Source: New Scientist
Date: 8 September 2006

Drug to tackle premature
ejaculation does the trick

Rowan Hooper

The first medication tailor-made to treat premature ejaculation has proven successful in trials, researchers report.

However, critics point out that existing medications are more effective at treating the condition.

Jon Pryor at the University of Minnesota, Minneapolis, US, and colleagues tested the effectiveness of a selective serotonin reuptake inhibitor (SSRI) called dapoxetine on nearly 2000 men with moderate or severe premature ejaculation (PE). Before taking the drug, these men lasted less than one minute after penetration, on average, before they ejaculated.

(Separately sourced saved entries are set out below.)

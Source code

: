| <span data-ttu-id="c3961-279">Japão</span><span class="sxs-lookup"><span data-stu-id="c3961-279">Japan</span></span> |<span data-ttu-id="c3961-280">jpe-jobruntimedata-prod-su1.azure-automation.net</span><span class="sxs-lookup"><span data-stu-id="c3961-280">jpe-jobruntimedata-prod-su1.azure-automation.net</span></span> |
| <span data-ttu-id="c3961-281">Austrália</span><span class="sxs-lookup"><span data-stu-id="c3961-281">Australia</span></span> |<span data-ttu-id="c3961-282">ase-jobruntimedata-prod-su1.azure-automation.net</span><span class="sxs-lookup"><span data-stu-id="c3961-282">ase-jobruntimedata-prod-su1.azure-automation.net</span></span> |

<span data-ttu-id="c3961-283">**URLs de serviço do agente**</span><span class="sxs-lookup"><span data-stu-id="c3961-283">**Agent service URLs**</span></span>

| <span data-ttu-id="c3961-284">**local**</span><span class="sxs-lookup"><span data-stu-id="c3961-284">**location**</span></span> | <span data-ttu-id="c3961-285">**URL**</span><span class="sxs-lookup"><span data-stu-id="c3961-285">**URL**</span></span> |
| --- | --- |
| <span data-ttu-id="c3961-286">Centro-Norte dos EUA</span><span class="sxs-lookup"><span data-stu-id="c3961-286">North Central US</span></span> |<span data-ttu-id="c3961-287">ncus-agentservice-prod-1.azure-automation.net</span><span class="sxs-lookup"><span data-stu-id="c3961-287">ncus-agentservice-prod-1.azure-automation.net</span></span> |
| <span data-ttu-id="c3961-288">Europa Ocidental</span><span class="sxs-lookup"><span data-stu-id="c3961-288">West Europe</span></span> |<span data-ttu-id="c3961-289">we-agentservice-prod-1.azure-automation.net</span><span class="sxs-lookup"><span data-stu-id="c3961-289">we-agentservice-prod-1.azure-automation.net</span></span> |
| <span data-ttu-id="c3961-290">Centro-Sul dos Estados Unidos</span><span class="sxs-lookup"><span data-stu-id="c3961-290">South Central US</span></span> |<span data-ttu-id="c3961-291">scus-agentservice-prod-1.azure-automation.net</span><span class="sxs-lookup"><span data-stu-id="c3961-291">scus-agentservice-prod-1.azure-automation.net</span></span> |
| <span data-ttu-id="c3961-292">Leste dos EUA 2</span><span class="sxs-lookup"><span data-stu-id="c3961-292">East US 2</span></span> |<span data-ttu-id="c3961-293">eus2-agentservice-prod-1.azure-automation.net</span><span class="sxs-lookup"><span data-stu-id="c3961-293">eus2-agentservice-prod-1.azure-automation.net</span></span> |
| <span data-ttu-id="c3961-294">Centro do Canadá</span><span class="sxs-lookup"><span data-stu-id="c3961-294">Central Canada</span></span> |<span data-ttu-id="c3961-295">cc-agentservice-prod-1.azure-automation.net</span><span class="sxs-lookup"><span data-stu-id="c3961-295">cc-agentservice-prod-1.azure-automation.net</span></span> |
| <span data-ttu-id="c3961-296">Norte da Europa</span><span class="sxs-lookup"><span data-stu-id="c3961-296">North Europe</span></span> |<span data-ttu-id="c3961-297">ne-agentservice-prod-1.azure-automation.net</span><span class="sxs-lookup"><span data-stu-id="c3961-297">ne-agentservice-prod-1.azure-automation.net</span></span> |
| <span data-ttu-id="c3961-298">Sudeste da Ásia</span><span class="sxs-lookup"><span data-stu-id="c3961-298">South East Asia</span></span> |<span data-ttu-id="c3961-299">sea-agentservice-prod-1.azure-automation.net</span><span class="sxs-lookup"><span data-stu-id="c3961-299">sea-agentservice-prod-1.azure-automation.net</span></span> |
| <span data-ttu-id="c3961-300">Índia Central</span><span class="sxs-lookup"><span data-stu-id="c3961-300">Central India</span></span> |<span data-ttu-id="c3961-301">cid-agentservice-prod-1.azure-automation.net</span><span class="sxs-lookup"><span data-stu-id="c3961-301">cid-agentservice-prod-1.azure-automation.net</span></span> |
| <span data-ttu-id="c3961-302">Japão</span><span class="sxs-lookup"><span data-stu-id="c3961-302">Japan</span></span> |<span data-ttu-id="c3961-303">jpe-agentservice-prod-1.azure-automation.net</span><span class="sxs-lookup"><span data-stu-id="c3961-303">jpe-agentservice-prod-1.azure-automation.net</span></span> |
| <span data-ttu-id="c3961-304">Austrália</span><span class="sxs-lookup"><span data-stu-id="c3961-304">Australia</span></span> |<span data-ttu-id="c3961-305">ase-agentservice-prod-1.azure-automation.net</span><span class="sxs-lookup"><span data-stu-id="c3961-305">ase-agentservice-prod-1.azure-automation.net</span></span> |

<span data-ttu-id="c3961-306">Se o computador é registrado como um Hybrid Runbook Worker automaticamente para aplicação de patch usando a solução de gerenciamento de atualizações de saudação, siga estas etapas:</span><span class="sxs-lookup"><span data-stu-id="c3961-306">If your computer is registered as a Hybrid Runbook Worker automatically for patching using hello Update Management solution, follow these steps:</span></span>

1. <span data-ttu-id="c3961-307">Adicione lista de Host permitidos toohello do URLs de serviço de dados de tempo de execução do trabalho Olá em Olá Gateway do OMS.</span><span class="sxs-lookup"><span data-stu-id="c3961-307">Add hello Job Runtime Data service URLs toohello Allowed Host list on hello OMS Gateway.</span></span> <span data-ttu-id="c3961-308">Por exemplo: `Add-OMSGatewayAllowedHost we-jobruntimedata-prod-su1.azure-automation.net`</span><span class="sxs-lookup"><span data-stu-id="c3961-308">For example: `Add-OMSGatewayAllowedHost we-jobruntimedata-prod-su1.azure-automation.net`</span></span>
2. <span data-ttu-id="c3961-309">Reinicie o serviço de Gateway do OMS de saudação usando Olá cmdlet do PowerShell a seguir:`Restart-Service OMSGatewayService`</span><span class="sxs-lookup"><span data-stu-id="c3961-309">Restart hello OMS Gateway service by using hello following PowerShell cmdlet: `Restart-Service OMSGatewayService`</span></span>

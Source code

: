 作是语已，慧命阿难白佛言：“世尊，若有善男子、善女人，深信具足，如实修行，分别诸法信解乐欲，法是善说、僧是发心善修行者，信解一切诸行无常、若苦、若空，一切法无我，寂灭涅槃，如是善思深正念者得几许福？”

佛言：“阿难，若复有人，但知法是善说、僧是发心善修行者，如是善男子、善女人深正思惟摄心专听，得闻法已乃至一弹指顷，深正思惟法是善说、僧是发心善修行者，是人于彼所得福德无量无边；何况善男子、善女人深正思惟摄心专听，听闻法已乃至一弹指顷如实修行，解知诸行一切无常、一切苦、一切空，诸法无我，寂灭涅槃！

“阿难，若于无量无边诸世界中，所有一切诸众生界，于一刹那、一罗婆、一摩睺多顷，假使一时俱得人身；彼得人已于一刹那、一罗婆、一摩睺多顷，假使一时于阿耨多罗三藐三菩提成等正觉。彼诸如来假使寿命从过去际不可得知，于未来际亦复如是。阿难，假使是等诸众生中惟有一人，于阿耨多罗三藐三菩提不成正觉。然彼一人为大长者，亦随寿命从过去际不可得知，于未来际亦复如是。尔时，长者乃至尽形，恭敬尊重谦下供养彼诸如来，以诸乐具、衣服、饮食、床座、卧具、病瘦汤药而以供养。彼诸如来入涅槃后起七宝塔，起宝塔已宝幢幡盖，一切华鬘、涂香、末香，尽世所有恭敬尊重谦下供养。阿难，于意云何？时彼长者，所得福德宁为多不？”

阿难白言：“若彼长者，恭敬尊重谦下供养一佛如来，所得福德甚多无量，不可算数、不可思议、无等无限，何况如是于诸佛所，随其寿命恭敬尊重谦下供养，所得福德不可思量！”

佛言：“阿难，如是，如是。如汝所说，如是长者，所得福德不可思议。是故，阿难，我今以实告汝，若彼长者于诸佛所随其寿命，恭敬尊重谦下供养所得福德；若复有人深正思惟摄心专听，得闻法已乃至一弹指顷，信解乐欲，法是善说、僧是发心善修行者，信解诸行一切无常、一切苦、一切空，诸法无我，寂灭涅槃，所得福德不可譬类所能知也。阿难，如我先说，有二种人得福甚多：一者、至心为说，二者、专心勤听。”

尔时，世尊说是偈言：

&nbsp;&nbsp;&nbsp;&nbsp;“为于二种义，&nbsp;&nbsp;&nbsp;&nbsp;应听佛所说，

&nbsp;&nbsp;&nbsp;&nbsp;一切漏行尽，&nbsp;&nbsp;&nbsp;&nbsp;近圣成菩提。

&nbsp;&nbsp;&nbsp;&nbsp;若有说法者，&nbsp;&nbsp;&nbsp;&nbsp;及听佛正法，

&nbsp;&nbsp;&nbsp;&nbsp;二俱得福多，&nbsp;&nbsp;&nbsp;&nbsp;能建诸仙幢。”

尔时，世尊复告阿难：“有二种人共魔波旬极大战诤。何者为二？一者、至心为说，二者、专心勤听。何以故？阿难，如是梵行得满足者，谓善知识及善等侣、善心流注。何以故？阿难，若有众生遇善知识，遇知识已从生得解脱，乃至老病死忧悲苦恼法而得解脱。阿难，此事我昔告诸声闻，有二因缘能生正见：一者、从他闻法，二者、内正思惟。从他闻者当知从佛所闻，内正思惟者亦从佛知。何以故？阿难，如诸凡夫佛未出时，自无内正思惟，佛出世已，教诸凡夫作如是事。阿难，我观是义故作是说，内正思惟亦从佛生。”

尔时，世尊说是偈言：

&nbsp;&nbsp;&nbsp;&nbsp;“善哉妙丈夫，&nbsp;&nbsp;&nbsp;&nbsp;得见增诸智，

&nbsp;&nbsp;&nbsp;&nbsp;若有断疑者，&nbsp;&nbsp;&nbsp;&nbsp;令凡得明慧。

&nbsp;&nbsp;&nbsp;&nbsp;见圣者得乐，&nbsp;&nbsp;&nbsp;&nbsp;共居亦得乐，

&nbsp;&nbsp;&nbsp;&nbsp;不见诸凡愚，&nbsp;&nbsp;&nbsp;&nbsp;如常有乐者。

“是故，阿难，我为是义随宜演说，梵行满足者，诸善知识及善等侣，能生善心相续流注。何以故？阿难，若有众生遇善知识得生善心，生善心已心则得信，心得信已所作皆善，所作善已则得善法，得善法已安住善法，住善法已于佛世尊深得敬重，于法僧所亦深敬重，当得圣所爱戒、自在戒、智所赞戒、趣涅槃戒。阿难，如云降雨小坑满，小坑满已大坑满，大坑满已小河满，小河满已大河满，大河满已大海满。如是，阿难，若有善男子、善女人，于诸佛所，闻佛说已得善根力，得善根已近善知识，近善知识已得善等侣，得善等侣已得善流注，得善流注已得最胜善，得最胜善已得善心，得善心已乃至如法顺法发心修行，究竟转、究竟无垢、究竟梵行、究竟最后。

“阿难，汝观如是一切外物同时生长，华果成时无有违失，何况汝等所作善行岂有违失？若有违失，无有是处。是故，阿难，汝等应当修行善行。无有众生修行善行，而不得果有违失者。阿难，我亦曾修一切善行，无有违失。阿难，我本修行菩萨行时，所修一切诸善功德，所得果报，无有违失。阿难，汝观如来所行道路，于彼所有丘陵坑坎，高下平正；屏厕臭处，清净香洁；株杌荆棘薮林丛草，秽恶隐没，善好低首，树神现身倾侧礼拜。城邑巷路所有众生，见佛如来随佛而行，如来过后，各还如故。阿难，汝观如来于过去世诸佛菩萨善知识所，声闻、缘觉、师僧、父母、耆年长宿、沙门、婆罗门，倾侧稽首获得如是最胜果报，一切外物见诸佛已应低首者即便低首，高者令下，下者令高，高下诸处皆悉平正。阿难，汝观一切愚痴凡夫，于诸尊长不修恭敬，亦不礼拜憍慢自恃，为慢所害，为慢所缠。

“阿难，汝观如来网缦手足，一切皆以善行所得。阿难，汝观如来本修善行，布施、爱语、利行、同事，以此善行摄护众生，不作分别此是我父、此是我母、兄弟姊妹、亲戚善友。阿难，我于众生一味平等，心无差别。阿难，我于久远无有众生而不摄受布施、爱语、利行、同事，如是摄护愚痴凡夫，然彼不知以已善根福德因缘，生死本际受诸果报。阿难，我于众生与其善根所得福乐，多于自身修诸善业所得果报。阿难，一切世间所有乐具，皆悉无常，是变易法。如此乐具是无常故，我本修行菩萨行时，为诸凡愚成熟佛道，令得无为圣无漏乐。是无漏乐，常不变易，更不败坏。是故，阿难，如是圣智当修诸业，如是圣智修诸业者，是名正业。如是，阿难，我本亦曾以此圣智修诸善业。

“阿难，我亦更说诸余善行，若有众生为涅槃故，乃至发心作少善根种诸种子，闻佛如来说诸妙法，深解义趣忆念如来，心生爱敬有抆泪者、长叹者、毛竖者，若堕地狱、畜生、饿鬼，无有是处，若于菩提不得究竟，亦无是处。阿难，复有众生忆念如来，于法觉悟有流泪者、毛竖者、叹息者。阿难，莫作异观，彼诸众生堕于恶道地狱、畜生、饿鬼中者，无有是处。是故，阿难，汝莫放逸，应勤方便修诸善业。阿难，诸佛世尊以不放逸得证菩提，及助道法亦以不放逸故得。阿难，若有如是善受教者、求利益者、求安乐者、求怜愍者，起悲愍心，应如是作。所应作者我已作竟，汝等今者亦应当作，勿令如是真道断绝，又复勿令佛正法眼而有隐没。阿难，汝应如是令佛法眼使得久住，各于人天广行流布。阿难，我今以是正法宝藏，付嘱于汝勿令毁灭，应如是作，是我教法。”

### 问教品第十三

The men were randomly assigned to one of three groups: placebo, or treatment with 30 milligrams or 60mg of dapoxetine. The drug was taken 1 hour to 3 hours before intercourse.

After 12 weeks of treatment, the time to ejaculation was 1.8 minutes for placebo, 2.8 minutes for 30 mg of dapoxetine, and 3.3 minutes for the 60 mg dose.

“Dapoxetine also improved patient’s perceptions of control over ejaculation, satisfaction with sexual intercourse, and overall impression of change in condition,” says Pryor. “Partners benefited through improved satisfaction with sexual intercourse.”

No licence

The drug is safe and effective, the researchers say, although some participants in the study suffered side effects including nausea, diarrhoea, headaches and dizziness. The US Food and Drug Administration last year declined to grant a license for dapoxetine, which was developed specifically for the treatment of PE.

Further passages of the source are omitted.